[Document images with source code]
##############################
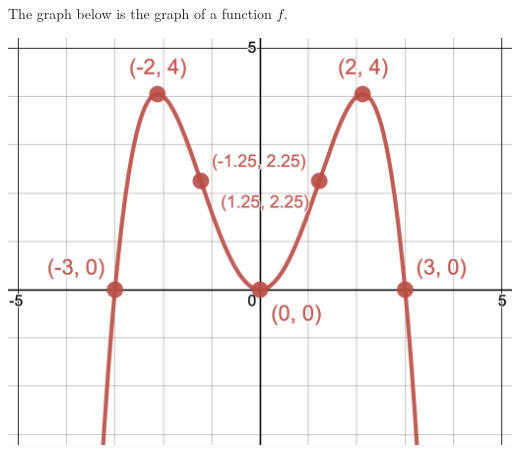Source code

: \documentclass{siproblemset}
\begin{document}
    \begin{multipartquestion}{The graph below is the graph of a function $f$.}
        \begin{multicols}{2}
            \begin{center}
                \includegraphics[width=\linewidth]{img/pt3-graph1}
            \end{center}
            \vfill\null
            \columnbreak
            \ \newline
            \ \newline
            \ \newline
        \end{multicols}
    \end{multipartquestion}
\end{document}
##############################
→ **Directions for this task**
In the copy, omit the pictures and give every line of the data exactly.

→ **Response box**
Source code

: \documentclass{siproblemset}
\begin{document}
    \begin{multipartquestion}{The graph below is the graph of a function $f$.}
        \begin{multicols}{2}
            \begin{center}
                \includegraphics[width=\linewidth]{img/pt3-graph1}
            \end{center}
            \vfill\null
            \columnbreak
            \ \newline
            \ \newline
            \ \newline
        \end{multicols}
    \end{multipartquestion}
\end{document}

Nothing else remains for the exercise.